How to complete this task: Copy down all of the data underneath, exactly as shown.

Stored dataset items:
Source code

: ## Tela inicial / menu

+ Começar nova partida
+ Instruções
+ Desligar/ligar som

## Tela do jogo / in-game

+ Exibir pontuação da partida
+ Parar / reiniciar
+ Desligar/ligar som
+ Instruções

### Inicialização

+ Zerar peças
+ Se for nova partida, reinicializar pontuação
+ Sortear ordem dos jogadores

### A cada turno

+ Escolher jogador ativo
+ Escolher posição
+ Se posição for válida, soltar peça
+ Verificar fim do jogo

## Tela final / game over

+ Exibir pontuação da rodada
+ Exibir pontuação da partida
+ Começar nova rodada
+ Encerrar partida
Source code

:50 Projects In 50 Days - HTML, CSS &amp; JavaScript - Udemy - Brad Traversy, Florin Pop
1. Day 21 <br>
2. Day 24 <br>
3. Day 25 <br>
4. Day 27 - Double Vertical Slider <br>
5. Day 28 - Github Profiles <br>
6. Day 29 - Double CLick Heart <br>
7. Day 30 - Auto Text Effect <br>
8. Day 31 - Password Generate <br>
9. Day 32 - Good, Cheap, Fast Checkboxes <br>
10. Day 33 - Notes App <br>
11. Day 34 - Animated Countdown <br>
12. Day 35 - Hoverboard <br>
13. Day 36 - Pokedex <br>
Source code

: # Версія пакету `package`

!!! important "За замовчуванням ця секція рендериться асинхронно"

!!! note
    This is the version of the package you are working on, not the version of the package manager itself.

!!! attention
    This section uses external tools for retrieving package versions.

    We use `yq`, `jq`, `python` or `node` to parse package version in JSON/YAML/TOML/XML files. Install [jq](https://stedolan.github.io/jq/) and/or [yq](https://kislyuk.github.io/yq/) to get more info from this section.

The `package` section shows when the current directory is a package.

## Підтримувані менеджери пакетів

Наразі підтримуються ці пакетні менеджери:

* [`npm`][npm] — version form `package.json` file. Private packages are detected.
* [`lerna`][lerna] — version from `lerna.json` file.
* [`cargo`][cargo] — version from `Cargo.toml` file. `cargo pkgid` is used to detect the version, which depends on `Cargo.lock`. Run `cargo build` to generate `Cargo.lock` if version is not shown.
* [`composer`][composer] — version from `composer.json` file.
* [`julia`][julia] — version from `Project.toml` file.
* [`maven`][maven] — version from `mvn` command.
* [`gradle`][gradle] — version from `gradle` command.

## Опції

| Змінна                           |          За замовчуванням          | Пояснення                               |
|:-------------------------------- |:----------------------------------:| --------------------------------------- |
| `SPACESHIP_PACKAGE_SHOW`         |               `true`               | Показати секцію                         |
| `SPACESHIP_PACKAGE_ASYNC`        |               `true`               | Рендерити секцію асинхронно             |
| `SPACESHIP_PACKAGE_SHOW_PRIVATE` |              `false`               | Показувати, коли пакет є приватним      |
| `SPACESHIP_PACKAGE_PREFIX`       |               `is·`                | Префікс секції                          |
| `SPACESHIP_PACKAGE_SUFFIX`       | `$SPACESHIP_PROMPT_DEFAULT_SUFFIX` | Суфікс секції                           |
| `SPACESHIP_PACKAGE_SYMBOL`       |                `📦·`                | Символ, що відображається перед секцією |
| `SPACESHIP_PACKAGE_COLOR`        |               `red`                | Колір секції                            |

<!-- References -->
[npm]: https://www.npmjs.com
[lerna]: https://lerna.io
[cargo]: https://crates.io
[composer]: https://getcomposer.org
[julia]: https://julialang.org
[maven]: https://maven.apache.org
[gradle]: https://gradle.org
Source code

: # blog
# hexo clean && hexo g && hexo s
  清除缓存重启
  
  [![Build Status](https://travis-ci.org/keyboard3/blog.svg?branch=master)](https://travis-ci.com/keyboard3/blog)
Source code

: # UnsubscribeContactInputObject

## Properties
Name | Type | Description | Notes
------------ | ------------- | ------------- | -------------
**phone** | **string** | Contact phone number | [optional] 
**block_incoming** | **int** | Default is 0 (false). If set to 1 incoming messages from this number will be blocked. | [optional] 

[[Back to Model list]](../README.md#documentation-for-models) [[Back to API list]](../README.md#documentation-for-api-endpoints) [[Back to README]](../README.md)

Reply:
Source code

: ## Tela inicial / menu

+ Começar nova partida
+ Instruções
+ Desligar/ligar som

## Tela do jogo / in-game

+ Exibir pontuação da partida
+ Parar / reiniciar
+ Desligar/ligar som
+ Instruções

### Inicialização

+ Zerar peças
+ Se for nova partida, reinicializar pontuação
+ Sortear ordem dos jogadores

### A cada turno

+ Escolher jogador ativo
+ Escolher posição
+ Se posição for válida, soltar peça
+ Verificar fim do jogo

## Tela final / game over

+ Exibir pontuação da rodada
+ Exibir pontuação da partida
+ Começar nova rodada
+ Encerrar partida
Source code

:50 Projects In 50 Days - HTML, CSS &amp; JavaScript - Udemy - Brad Traversy, Florin Pop
1. Day 21 <br>
2. Day 24 <br>
3. Day 25 <br>
4. Day 27 - Double Vertical Slider <br>
5. Day 28 - Github Profiles <br>
6. Day 29 - Double CLick Heart <br>
7. Day 30 - Auto Text Effect <br>
8. Day 31 - Password Generate <br>
9. Day 32 - Good, Cheap, Fast Checkboxes <br>
10. Day 33 - Notes App <br>
11. Day 34 - Animated Countdown <br>
12. Day 35 - Hoverboard <br>
13. Day 36 - Pokedex <br>
Source code

: # Версія пакету `package`

!!! important "За замовчуванням ця секція рендериться асинхронно"

!!! note
    This is the version of the package you are working on, not the version of the package manager itself.

!!! attention
    This section uses external tools for retrieving package versions.

    We use `yq`, `jq`, `python` or `node` to parse package version in JSON/YAML/TOML/XML files. Install [jq](https://stedolan.github.io/jq/) and/or [yq](https://kislyuk.github.io/yq/) to get more info from this section.

The `package` section shows when the current directory is a package.

## Підтримувані менеджери пакетів

Наразі підтримуються ці пакетні менеджери:

* [`npm`][npm] — version form `package.json` file. Private packages are detected.
* [`lerna`][lerna] — version from `lerna.json` file.
* [`cargo`][cargo] — version from `Cargo.toml` file. `cargo pkgid` is used to detect the version, which depends on `Cargo.lock`. Run `cargo build` to generate `Cargo.lock` if version is not shown.
* [`composer`][composer] — version from `composer.json` file.
* [`julia`][julia] — version from `Project.toml` file.
* [`maven`][maven] — version from `mvn` command.
* [`gradle`][gradle] — version from `gradle` command.

## Опції

| Змінна                           |          За замовчуванням          | Пояснення                               |
|:-------------------------------- |:----------------------------------:| --------------------------------------- |
| `SPACESHIP_PACKAGE_SHOW`         |               `true`               | Показати секцію                         |
| `SPACESHIP_PACKAGE_ASYNC`        |               `true`               | Рендерити секцію асинхронно             |
| `SPACESHIP_PACKAGE_SHOW_PRIVATE` |              `false`               | Показувати, коли пакет є приватним      |
| `SPACESHIP_PACKAGE_PREFIX`       |               `is·`                | Префікс секції                          |
| `SPACESHIP_PACKAGE_SUFFIX`       | `$SPACESHIP_PROMPT_DEFAULT_SUFFIX` | Суфікс секції                           |
| `SPACESHIP_PACKAGE_SYMBOL`       |                `📦·`                | Символ, що відображається перед секцією |
| `SPACESHIP_PACKAGE_COLOR`        |               `red`                | Колір секції                            |

<!-- References -->
[npm]: https://www.npmjs.com
[lerna]: https://lerna.io
[cargo]: https://crates.io
[composer]: https://getcomposer.org
[julia]: https://julialang.org
[maven]: https://maven.apache.org
[gradle]: https://gradle.org
Source code

: # blog
# hexo clean && hexo g && hexo s
  清除缓存重启
  
  [![Build Status](https://travis-ci.org/keyboard3/blog.svg?branch=master)](https://travis-ci.com/keyboard3/blog)
Source code

: # UnsubscribeContactInputObject

## Properties
Name | Type | Description | Notes
------------ | ------------- | ------------- | -------------
**phone** | **string** | Contact phone number | [optional] 
**block_incoming** | **int** | Default is 0 (false). If set to 1 incoming messages from this number will be blocked. | [optional] 

[[Back to Model list]](../README.md#documentation-for-models) [[Back to API list]](../README.md#documentation-for-api-endpoints) [[Back to README]](../README.md)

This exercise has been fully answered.